SOURCE MATERIAL >>

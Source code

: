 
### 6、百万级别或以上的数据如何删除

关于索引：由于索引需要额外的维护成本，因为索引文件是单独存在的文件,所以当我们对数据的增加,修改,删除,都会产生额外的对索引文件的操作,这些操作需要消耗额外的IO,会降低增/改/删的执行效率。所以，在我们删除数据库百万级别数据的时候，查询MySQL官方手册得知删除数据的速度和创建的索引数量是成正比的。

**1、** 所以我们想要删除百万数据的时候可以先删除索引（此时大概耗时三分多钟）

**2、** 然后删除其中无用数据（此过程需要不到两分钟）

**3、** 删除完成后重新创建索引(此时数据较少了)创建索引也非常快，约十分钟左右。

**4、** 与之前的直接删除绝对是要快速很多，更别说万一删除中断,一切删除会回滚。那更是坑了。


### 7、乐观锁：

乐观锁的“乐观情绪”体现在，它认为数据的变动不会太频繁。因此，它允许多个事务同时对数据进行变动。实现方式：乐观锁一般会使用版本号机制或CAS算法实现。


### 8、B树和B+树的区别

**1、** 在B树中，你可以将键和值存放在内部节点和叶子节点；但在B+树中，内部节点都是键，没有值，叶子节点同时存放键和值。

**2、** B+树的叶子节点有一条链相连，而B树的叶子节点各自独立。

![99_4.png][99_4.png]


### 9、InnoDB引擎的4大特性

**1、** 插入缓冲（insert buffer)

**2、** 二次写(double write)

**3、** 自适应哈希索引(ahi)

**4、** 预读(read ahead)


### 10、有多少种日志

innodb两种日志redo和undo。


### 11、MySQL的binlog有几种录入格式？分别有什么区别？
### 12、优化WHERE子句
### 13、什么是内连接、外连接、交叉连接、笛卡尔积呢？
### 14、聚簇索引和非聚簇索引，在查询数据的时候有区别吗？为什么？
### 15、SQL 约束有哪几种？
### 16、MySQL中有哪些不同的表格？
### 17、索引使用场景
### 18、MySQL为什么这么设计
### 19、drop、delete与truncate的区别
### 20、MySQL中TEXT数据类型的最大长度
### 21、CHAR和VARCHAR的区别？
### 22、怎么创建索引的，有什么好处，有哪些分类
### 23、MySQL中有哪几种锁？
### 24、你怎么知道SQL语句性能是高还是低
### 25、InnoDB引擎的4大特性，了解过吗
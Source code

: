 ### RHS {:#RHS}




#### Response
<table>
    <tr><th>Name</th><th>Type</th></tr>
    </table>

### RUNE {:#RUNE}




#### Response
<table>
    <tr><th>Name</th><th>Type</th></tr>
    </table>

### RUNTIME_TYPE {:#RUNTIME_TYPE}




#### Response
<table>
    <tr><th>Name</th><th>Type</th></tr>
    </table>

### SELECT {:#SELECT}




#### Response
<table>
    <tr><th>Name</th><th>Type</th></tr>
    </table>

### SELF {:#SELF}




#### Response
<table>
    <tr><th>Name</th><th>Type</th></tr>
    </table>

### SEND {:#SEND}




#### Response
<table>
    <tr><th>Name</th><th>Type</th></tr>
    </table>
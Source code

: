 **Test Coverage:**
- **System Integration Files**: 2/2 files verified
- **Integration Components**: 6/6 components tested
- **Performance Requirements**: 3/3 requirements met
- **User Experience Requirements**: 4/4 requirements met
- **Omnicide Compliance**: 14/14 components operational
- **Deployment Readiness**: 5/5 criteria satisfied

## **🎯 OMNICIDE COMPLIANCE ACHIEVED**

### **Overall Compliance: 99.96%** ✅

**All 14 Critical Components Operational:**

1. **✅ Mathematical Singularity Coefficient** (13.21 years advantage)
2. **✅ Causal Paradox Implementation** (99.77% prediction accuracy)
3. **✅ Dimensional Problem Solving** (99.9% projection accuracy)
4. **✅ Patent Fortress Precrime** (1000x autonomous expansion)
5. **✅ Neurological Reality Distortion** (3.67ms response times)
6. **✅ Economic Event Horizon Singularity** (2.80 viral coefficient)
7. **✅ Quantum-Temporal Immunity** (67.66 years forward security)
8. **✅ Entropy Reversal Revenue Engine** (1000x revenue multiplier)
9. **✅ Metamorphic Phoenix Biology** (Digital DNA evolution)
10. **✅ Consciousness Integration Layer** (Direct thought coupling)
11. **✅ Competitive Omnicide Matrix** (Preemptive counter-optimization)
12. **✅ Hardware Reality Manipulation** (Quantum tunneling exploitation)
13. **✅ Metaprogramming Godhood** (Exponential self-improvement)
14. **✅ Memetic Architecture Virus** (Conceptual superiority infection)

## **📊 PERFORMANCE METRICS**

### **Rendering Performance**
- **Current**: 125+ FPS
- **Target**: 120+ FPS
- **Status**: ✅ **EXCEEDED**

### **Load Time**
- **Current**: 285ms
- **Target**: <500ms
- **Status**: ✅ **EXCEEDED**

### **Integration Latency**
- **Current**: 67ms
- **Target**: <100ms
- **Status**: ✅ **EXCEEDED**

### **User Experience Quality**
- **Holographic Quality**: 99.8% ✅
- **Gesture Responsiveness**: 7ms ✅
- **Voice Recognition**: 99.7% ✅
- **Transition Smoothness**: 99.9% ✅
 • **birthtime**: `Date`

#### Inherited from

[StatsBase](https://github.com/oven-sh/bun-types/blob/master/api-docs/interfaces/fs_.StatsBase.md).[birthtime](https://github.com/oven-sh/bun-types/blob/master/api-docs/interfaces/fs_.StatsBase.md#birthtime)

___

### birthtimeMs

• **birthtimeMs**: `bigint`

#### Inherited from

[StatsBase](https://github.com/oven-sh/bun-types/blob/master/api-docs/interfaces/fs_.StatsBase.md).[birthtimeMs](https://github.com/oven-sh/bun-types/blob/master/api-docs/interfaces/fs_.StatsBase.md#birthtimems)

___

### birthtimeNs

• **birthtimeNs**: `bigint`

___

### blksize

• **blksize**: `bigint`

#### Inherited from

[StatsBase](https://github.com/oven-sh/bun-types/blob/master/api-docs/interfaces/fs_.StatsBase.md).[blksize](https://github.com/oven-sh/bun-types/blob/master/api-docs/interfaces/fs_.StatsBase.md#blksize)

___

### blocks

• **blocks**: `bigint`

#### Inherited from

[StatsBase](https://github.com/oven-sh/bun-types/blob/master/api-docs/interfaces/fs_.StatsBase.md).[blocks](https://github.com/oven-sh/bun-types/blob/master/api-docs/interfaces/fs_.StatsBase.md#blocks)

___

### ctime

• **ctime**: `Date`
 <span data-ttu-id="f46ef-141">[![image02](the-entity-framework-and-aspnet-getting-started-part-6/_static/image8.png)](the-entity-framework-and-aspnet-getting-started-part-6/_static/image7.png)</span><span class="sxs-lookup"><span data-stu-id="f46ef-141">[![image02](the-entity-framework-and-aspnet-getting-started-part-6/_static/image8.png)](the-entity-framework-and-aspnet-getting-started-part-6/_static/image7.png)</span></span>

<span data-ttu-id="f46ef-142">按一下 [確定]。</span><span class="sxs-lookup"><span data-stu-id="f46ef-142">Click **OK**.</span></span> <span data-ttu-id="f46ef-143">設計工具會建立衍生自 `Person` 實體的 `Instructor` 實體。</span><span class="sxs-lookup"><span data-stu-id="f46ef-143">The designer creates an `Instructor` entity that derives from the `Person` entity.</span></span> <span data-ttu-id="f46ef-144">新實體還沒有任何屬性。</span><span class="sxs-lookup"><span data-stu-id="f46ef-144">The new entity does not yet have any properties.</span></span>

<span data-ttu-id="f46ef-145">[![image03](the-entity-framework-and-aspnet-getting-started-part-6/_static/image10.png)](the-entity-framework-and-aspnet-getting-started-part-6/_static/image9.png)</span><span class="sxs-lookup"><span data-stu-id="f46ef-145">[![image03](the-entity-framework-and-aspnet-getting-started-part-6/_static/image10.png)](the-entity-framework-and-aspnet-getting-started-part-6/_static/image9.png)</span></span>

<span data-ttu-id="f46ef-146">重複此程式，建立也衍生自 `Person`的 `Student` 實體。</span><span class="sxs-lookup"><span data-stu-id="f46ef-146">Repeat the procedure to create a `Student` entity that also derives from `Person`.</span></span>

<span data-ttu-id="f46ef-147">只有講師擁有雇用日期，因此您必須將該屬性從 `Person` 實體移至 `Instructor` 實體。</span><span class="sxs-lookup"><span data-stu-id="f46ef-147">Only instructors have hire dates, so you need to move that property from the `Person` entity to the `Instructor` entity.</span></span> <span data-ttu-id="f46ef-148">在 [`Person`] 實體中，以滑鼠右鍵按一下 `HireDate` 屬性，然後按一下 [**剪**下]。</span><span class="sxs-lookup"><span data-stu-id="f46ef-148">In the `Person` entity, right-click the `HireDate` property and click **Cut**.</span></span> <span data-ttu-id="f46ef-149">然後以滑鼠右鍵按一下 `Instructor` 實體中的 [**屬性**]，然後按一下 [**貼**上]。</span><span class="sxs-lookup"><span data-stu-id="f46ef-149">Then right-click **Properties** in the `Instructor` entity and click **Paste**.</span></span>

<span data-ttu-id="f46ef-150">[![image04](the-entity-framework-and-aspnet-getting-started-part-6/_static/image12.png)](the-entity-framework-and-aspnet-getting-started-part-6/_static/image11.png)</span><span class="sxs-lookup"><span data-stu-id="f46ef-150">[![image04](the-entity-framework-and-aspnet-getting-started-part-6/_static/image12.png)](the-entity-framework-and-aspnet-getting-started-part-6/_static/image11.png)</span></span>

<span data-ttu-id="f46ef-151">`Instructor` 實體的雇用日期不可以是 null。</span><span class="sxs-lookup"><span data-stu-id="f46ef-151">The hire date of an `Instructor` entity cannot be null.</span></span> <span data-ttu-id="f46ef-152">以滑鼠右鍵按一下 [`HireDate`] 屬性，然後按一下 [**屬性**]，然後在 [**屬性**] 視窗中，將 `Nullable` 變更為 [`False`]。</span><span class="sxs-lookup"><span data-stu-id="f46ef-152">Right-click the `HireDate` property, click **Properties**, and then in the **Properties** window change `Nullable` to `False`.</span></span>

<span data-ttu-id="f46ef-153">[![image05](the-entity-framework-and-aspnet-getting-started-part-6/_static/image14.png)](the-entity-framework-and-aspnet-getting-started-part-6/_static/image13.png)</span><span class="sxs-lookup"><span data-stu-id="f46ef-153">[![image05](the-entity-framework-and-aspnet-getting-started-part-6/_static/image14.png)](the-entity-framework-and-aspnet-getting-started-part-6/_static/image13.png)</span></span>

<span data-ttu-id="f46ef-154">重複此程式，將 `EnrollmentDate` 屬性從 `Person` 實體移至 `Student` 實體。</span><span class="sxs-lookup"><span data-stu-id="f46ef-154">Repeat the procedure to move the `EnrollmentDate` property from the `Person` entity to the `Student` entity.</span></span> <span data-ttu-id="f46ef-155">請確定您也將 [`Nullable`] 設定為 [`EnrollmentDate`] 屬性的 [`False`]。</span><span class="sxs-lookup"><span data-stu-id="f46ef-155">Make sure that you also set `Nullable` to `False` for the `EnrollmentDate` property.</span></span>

INSTRUCTIONS FOR THE TASK >>
Beginning at the line above with "2. **✅ Causal" and finishing at the line with "10. **✅ Consciousness", return each line exactly and return nothing else.

RESPONSE TO THIS EXERCISE >>
2. **✅ Causal Paradox Implementation** (99.77% prediction accuracy)
3. **✅ Dimensional Problem Solving** (99.9% projection accuracy)
4. **✅ Patent Fortress Precrime** (1000x autonomous expansion)
5. **✅ Neurological Reality Distortion** (3.67ms response times)
6. **✅ Economic Event Horizon Singularity** (2.80 viral coefficient)
7. **✅ Quantum-Temporal Immunity** (67.66 years forward security)
8. **✅ Entropy Reversal Revenue Engine** (1000x revenue multiplier)
9. **✅ Metamorphic Phoenix Biology** (Digital DNA evolution)
10. **✅ Consciousness Integration Layer** (Direct thought coupling)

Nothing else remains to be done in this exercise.